Solutions involve fitting corrective devices, however as I mentioned, these don't repair the existing damage to the body. Hearing aids can help by boosting volume and changing frequencies of sound into different frequencies that are still being picked up by the user. These are the cheapest and most common solutions. Surgeries have also been developed such as the cochlear implant for profoundly deaf individuals, think of it as a bionic ear. It’s expensive and invasive though, and only restores limited hearing ability.

Hearing loss is often classified into the following categories based on how loud sound must be before a person notices it. It is measured in decibels of hearing loss, or dB HL

Mild for adults: between 26 and 40 dB HL
Mild for children: between 20 and 40 dB HL
Moderate: between 41 and 55 dB HL
Moderately severe: between 56 and 70 dB HL
Severe: between 71 and 90 dB HL
Profound: 91 dB HL or greater

I have a Profound loss, but that’s slightly misleading and oversimplified. I can hear some sounds normally, mostly lower frequency sounds, but for other sounds, high frequency ones specifically, I am profoundly deaf, I can’t hear them at all unless they are painfully loud.

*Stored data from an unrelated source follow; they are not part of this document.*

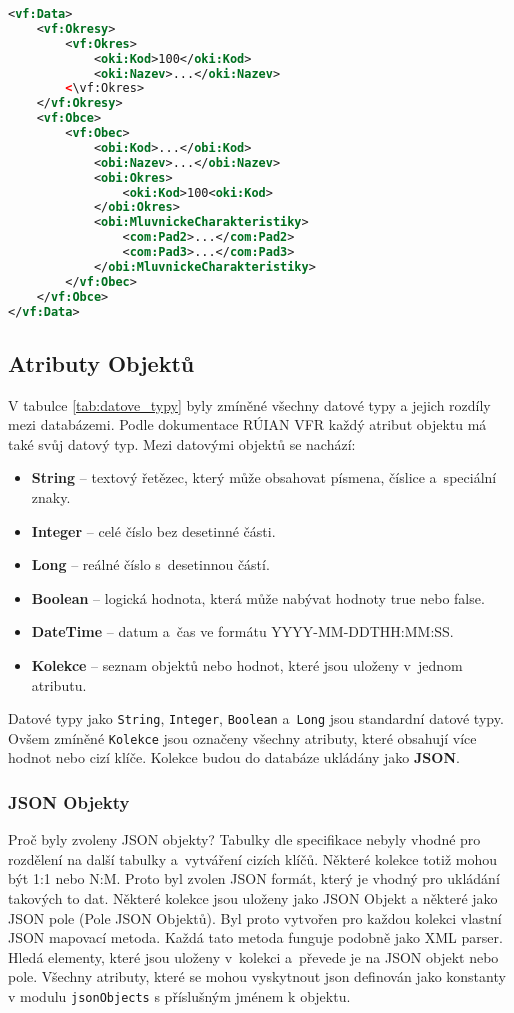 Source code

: \begin{lstlisting}[language=xml, caption={Příklad Klasifikátorů}, label=lst:klasifikator]
<vf:Data>
    <vf:Okresy>
        <vf:Okres>
            <oki:Kod>100</oki:Kod>
            <oki:Nazev>...</oki:Nazev>
        <\vf:Okres>
    </vf:Okresy>
    <vf:Obce>
        <vf:Obec>
            <obi:Kod>...</obi:Kod>
            <obi:Nazev>...</obi:Nazev>
            <obi:Okres>
                <oki:Kod>100<oki:Kod>
            </obi:Okres>
            <obi:MluvnickeCharakteristiky>
                <com:Pad2>...</com:Pad2>
                <com:Pad3>...</com:Pad3>
            </obi:MluvnickeCharakteristiky>
        </vf:Obec>
    </vf:Obce>
</vf:Data>
\end{lstlisting}

\subsection{Atributy Objektů}
V tabulce \ref{tab:datove_typy} byly zmíněné všechny datové typy a jejich rozdíly mezi databázemi.
Podle dokumentace RÚIAN VFR \cite{ruian_vfr} každý atribut objektu má také svůj datový typ.
Mezi datovými objektů se nachází:
\begin{itemize}
    \item \textbf{String} -- textový řetězec, který může obsahovat písmena, číslice a~speciální znaky.
    \item \textbf{Integer} -- celé číslo bez desetinné části.
    \item \textbf{Long} -- reálné číslo s~desetinnou částí.
    \item \textbf{Boolean} -- logická hodnota, která může nabývat hodnoty true nebo false.
    \item \textbf{DateTime} -- datum a~čas ve formátu YYYY-MM-DDTHH:MM:SS.
    \item \textbf{Kolekce} -- seznam objektů nebo hodnot, které jsou uloženy v~jednom atributu.
\end{itemize}

Datové typy jako \texttt{String}, \texttt{Integer}, \texttt{Boolean} a~\texttt{Long} jsou standardní datové typy.
Ovšem zmíněné \texttt{Kolekce} jsou označeny všechny atributy, které obsahují více hodnot nebo cizí klíče.
Kolekce budou do databáze ukládány jako \textbf{JSON}.

\subsubsection*{JSON Objekty}
Proč byly zvoleny JSON objekty? Tabulky dle specifikace nebyly vhodné pro rozdělení na další tabulky a~vytváření cizích klíčů.
Některé kolekce totiž mohou být 1:1 nebo N:M. Proto byl zvolen JSON formát, který je vhodný pro ukládání takových to dat.
Některé kolekce jsou uloženy jako JSON Objekt a některé jako JSON pole (Pole JSON Objektů).
Byl proto vytvořen pro každou kolekci vlastní JSON mapovací metoda. Každá tato metoda funguje podobně jako XML parser.
Hledá elementy, které jsou uloženy v~kolekci a~převede je na JSON objekt nebo pole.
Všechny atributy, které se mohou vyskytnout json definován jako konstanty v modulu \texttt{jsonObjects} s příslušným jménem k objektu.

I have hearing aids that help with this. I have since I was a child, with a new pair about every 5 years on average. Technology has been changing a lot and the newer models are now all digital, able to detect sound patterns and shift and change the sound automatically. They also have a ton of neat programmable features. While hearing aides are relatively cheaper then implants, they are still expensive.
However, that’s a subject for another post.